═══ Source records ═══
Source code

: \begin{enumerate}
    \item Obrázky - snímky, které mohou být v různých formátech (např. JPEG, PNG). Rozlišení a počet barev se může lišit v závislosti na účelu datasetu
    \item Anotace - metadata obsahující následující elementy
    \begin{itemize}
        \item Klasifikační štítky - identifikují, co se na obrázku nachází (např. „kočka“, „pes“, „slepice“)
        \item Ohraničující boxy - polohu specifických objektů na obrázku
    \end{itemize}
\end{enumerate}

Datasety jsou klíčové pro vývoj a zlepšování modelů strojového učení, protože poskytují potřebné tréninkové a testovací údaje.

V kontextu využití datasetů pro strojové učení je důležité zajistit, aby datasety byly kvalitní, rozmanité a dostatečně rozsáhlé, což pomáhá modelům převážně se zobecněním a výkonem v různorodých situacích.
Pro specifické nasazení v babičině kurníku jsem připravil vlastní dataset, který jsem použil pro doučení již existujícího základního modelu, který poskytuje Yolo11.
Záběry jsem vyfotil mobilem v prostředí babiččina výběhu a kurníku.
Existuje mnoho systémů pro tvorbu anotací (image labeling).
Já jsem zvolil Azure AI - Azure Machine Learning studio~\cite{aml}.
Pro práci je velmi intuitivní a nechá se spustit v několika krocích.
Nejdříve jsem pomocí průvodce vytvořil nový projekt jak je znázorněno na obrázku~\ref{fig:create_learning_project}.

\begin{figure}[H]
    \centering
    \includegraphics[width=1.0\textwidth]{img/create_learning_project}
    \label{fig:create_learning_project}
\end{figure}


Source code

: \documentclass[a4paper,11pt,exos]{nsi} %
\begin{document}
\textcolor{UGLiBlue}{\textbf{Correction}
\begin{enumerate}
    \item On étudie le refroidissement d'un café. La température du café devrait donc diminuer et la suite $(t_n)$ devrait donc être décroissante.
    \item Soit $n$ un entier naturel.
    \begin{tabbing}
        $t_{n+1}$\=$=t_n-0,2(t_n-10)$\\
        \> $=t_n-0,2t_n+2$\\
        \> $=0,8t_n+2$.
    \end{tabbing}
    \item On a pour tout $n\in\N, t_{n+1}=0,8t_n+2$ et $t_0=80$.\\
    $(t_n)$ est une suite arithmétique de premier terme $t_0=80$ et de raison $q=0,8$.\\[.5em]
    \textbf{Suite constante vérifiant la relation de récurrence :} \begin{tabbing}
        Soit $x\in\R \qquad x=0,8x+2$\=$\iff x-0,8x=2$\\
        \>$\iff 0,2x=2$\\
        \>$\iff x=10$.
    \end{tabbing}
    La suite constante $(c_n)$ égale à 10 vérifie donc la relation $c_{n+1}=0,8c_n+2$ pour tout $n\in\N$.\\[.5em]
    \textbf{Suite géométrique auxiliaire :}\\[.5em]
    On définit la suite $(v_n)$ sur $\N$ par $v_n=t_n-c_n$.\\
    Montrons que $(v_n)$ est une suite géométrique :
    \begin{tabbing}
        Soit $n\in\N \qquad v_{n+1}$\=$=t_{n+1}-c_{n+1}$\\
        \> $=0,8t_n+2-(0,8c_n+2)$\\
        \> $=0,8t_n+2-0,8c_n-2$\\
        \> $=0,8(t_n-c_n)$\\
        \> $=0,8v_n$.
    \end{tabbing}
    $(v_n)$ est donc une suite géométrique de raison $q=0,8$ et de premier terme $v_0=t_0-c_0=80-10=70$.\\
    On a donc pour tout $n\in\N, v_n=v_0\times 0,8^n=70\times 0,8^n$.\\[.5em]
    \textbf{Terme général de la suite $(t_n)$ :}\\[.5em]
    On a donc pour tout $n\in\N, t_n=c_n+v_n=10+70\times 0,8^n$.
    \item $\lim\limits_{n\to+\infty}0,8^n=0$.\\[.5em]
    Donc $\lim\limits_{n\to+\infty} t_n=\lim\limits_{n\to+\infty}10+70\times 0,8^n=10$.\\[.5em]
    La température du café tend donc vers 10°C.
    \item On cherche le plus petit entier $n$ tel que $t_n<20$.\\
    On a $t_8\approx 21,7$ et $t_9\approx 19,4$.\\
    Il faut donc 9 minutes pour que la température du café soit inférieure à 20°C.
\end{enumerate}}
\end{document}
═══
▸ **What is expected**: Reproduce each line of the material that mentions "relation".

▸ **Your response**:
    \textbf{Suite constante vérifiant la relation de récurrence :} \begin{tabbing}
    La suite constante $(c_n)$ égale à 10 vérifie donc la relation $c_{n+1}=0,8c_n+2$ pour tout $n\in\N$.\\[.5em]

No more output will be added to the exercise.